Starting with the line containing "Checks if the" and going on through the line containing "Please read [CONTRIBUTING.md](CONTRIBUTING.md)", return the lines of the data below exactly, and only those.

┄┄┄┄┄┄

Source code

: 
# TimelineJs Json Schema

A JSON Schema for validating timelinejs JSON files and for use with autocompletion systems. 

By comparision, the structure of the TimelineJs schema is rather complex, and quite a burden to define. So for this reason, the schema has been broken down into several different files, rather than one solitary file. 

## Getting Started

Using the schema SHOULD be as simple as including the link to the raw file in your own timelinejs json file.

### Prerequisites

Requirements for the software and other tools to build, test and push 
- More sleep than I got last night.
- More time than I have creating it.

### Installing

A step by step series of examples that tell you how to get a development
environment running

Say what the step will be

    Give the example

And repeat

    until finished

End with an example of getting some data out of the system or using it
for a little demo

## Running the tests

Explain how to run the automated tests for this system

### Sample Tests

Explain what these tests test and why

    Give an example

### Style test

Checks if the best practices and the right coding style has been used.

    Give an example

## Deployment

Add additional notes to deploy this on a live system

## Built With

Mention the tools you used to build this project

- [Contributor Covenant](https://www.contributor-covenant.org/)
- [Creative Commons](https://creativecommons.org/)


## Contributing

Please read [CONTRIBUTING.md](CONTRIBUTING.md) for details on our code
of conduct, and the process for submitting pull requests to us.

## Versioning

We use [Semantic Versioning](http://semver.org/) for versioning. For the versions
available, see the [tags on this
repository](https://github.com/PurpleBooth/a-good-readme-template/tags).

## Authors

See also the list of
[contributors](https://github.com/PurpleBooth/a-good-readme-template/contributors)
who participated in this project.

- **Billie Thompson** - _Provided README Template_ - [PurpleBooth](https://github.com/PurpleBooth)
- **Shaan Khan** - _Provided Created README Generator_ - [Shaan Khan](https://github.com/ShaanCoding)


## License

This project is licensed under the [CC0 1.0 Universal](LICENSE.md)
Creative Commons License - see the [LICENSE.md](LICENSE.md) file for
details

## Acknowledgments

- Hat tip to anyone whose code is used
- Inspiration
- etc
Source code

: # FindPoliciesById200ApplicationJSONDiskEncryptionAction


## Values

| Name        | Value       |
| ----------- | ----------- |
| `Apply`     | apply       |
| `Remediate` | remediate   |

┄┄┄┄┄┄

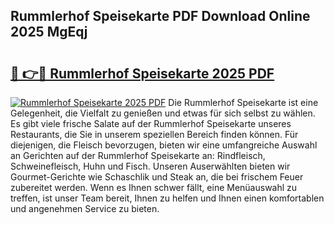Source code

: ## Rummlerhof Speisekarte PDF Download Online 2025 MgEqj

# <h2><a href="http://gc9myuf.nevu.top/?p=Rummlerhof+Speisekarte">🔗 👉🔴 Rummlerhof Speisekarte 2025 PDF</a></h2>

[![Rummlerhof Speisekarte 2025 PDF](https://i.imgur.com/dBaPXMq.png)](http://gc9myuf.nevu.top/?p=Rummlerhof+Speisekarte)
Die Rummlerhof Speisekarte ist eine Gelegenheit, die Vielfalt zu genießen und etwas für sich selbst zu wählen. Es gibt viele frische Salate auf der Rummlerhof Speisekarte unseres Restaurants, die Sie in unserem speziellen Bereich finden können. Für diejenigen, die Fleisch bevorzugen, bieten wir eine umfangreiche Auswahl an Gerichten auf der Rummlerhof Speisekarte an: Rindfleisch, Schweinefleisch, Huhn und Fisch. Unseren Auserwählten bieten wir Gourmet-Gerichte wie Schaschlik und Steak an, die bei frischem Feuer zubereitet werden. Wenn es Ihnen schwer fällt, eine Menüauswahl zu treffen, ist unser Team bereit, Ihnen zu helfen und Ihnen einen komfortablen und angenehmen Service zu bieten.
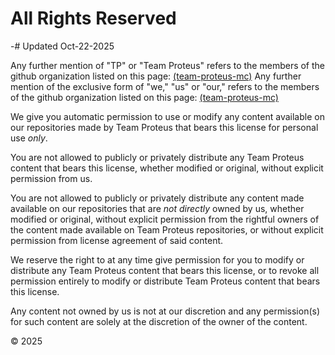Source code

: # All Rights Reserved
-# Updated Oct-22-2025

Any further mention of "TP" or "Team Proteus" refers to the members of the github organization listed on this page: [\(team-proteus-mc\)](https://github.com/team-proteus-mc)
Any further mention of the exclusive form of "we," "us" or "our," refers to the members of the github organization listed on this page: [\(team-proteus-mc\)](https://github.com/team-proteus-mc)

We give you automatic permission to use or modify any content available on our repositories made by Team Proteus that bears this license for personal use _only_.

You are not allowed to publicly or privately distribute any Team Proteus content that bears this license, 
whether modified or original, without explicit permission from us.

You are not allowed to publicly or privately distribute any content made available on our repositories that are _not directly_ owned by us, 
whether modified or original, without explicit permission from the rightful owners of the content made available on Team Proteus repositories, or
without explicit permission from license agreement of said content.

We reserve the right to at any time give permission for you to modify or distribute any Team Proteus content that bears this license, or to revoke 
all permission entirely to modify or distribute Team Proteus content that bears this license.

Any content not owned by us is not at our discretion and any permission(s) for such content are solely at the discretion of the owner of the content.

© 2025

┄┄┄┄┄┄

### [FINISHED EXERCISE]
Checks if the best practices and the right coding style has been used.

    Give an example

## Deployment

Add additional notes to deploy this on a live system

## Built With

Mention the tools you used to build this project

- [Contributor Covenant](https://www.contributor-covenant.org/)
- [Creative Commons](https://creativecommons.org/)


## Contributing

Please read [CONTRIBUTING.md](CONTRIBUTING.md) for details on our code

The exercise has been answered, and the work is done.